*The data*:
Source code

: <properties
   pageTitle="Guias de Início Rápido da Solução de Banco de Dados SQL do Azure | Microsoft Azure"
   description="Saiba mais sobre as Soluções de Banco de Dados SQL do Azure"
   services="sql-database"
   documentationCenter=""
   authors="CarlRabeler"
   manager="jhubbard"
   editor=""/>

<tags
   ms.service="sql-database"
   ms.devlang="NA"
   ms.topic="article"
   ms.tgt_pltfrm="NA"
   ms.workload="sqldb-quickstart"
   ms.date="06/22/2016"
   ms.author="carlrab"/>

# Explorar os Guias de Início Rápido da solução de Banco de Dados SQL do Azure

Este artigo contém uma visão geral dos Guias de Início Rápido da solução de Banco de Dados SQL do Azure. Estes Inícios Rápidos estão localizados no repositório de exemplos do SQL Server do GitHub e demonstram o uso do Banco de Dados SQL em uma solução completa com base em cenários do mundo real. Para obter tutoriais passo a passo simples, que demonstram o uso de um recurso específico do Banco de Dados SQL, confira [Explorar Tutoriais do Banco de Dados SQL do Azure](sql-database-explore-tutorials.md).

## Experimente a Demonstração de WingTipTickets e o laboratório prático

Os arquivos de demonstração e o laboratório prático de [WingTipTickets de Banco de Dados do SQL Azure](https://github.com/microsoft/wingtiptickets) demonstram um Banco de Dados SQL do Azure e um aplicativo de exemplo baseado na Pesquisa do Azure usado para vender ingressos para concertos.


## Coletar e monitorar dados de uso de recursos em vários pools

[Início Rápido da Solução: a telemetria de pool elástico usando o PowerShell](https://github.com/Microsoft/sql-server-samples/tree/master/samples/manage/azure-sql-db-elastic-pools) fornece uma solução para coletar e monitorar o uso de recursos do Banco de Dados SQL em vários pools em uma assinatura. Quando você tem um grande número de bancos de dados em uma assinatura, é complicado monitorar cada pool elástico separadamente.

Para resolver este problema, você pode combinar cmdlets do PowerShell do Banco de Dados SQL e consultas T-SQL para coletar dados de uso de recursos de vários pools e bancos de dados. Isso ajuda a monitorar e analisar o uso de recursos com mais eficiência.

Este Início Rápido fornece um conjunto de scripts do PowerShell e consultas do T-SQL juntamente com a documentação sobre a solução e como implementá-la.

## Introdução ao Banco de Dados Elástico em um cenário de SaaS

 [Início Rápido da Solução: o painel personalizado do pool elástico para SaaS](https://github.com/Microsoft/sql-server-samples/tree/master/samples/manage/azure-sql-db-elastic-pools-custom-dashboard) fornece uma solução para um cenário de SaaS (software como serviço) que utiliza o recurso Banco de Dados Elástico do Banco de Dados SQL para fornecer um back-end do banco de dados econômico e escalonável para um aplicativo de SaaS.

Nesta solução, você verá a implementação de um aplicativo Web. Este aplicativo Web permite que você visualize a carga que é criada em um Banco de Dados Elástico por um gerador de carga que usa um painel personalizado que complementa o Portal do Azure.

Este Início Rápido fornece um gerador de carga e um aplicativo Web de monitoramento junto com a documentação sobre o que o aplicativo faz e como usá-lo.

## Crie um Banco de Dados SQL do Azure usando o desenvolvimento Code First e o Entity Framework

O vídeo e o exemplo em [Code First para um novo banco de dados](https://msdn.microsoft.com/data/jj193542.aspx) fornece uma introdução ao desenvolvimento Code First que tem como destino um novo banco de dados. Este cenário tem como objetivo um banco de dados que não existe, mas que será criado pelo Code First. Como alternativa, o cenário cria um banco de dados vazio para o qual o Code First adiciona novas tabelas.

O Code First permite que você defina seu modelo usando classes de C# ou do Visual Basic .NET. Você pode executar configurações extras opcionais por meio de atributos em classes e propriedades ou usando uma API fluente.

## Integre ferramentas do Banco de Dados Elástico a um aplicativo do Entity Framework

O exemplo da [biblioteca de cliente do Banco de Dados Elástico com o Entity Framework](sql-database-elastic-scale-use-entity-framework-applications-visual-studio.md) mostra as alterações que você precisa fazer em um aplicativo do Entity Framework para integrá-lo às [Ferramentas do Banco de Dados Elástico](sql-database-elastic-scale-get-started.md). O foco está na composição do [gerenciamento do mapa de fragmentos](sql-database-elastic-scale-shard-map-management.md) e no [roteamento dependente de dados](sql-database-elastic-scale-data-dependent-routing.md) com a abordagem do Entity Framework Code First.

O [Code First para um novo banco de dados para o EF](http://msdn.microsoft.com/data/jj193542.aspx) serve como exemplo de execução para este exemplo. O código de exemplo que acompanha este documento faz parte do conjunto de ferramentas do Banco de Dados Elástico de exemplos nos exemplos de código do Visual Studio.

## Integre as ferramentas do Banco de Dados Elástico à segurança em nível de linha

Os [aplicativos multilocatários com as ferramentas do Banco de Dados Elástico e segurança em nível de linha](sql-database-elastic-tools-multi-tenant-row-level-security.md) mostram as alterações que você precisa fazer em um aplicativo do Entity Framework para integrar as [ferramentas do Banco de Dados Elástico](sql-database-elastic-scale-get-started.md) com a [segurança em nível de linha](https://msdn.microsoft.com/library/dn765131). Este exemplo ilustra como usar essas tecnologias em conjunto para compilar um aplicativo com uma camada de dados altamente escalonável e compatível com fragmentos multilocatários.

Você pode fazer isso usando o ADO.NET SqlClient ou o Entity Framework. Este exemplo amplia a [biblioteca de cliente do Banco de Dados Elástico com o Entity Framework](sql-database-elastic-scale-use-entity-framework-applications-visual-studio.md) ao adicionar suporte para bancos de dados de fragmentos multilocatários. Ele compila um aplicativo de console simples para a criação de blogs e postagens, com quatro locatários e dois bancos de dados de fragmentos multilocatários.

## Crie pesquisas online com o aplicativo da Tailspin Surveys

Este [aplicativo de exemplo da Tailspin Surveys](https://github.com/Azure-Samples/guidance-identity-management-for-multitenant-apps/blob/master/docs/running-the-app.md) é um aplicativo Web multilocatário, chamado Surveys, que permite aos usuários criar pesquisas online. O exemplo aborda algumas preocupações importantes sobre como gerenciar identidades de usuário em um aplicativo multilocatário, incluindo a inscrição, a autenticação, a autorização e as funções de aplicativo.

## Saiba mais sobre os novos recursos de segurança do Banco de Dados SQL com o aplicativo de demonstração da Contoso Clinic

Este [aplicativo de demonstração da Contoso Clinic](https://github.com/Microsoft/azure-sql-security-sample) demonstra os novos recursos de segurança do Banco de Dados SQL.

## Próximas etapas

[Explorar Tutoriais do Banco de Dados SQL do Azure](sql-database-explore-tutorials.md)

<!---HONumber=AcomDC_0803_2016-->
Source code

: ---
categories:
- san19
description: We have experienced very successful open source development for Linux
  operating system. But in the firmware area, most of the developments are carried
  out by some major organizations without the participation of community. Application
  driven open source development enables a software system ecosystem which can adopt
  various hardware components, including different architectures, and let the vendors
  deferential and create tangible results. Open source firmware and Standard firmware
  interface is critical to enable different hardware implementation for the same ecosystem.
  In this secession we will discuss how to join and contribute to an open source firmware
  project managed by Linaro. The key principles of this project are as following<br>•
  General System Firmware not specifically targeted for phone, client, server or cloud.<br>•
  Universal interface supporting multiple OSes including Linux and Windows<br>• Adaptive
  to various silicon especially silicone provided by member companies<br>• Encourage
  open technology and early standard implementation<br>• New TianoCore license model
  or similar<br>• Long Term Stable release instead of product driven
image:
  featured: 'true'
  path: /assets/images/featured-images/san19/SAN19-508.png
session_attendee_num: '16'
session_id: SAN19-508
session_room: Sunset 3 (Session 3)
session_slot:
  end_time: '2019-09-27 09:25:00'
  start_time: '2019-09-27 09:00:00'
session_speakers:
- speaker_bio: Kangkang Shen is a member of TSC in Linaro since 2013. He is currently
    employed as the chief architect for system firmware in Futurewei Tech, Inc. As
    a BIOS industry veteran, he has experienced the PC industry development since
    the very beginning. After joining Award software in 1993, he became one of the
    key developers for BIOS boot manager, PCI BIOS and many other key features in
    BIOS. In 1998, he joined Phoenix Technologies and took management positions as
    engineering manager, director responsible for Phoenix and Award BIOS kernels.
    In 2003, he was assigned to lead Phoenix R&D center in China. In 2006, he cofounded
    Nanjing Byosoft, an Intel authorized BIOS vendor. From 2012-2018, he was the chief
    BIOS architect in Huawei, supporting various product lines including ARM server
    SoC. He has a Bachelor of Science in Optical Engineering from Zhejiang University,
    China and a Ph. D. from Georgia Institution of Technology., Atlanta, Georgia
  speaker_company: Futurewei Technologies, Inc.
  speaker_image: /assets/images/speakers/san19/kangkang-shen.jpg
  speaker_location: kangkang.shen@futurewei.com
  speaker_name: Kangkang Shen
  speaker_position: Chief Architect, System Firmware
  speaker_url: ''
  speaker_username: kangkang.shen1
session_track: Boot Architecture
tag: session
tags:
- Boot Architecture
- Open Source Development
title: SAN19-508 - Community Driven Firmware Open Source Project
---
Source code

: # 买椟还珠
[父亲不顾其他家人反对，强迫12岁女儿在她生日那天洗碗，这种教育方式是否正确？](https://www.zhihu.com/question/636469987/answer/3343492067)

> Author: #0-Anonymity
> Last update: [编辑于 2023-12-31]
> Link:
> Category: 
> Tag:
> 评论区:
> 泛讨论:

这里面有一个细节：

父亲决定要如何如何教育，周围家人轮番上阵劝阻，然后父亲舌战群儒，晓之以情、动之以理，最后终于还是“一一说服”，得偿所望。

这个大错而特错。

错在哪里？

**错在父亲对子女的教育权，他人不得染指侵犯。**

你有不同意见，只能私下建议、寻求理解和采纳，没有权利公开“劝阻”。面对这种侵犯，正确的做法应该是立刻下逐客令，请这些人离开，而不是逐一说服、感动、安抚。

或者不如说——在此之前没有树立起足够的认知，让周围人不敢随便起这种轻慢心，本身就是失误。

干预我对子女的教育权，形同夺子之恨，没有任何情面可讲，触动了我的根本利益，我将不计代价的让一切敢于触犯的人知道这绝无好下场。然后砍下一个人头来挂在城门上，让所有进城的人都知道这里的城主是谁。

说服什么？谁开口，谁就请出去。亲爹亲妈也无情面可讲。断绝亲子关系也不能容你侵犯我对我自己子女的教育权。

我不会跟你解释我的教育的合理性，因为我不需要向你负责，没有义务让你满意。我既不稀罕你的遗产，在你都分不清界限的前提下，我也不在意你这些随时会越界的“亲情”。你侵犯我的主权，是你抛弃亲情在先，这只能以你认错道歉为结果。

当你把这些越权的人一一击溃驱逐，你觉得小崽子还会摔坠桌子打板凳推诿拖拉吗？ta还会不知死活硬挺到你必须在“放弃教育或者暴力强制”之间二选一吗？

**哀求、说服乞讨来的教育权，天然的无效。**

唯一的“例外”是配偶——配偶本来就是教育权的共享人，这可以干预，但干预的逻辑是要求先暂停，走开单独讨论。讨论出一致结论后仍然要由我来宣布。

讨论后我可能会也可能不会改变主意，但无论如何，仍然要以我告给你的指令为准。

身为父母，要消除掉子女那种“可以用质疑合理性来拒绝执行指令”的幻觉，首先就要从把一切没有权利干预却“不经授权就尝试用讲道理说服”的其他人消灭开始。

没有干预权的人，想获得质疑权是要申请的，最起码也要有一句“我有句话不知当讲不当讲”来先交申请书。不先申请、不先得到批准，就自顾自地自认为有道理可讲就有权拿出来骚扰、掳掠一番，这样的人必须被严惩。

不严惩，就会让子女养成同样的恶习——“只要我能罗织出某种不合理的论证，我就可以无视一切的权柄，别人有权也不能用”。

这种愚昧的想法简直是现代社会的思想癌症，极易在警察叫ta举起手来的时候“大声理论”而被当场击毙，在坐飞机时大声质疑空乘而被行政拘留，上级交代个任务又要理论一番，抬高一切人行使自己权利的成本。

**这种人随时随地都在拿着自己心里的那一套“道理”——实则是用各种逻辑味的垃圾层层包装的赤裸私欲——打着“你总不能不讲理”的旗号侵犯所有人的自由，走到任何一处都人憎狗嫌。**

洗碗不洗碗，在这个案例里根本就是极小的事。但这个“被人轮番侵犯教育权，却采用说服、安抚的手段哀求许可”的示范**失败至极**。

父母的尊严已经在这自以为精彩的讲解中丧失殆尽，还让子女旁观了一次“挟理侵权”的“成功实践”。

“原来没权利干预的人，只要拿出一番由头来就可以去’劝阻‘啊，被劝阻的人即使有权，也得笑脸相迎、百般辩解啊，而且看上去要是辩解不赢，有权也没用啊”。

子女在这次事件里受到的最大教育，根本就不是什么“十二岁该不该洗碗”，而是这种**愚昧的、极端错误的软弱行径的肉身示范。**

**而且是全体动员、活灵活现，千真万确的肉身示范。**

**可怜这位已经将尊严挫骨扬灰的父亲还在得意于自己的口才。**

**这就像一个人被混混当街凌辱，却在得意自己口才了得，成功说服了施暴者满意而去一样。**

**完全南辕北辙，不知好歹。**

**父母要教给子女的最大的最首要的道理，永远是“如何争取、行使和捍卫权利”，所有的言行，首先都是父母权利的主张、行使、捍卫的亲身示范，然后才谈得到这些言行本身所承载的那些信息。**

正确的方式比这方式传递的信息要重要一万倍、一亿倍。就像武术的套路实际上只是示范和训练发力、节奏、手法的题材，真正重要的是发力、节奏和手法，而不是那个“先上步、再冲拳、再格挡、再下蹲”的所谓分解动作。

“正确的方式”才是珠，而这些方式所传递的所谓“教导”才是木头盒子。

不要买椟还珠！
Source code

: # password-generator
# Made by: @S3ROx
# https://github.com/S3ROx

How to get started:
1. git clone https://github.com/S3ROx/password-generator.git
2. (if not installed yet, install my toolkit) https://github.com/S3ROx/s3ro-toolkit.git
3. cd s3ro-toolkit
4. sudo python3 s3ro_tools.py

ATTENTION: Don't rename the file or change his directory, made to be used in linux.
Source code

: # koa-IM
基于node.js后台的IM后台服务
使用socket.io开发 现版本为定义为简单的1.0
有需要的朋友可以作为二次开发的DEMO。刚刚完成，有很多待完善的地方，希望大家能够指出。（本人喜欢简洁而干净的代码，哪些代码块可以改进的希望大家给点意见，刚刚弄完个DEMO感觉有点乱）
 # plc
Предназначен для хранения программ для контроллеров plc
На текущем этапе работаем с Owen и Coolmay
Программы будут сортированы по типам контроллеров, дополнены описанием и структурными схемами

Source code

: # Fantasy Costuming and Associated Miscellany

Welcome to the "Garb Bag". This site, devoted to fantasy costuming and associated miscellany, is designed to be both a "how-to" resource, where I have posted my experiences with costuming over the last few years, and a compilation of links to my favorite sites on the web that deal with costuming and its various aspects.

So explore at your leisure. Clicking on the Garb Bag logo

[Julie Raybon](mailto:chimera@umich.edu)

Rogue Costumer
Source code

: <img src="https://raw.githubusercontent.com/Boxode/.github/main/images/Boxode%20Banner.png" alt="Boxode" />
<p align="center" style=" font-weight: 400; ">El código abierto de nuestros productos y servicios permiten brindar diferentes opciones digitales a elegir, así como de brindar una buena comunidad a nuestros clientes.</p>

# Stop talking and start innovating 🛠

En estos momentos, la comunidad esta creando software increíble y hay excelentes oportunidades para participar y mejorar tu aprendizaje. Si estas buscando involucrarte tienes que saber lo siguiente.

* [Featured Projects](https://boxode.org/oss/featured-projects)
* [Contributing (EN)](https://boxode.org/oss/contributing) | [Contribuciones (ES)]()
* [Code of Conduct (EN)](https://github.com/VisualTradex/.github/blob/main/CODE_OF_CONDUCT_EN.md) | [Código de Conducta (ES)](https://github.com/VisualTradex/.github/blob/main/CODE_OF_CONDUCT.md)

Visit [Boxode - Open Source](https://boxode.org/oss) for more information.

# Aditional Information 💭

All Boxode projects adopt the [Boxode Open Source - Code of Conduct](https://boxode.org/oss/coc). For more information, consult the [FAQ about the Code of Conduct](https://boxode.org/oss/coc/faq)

*Work item*: Copy, exactly and only, the lines above that begin with the one containing "O [Code First" and finish with the one containing "## Crie pesquisas".

*Output below*:
O [Code First para um novo banco de dados para o EF](http://msdn.microsoft.com/data/jj193542.aspx) serve como exemplo de execução para este exemplo. O código de exemplo que acompanha este documento faz parte do conjunto de ferramentas do Banco de Dados Elástico de exemplos nos exemplos de código do Visual Studio.

## Integre as ferramentas do Banco de Dados Elástico à segurança em nível de linha

Os [aplicativos multilocatários com as ferramentas do Banco de Dados Elástico e segurança em nível de linha](sql-database-elastic-tools-multi-tenant-row-level-security.md) mostram as alterações que você precisa fazer em um aplicativo do Entity Framework para integrar as [ferramentas do Banco de Dados Elástico](sql-database-elastic-scale-get-started.md) com a [segurança em nível de linha](https://msdn.microsoft.com/library/dn765131). Este exemplo ilustra como usar essas tecnologias em conjunto para compilar um aplicativo com uma camada de dados altamente escalonável e compatível com fragmentos multilocatários.

Você pode fazer isso usando o ADO.NET SqlClient ou o Entity Framework. Este exemplo amplia a [biblioteca de cliente do Banco de Dados Elástico com o Entity Framework](sql-database-elastic-scale-use-entity-framework-applications-visual-studio.md) ao adicionar suporte para bancos de dados de fragmentos multilocatários. Ele compila um aplicativo de console simples para a criação de blogs e postagens, com quatro locatários e dois bancos de dados de fragmentos multilocatários.

## Crie pesquisas online com o aplicativo da Tailspin Surveys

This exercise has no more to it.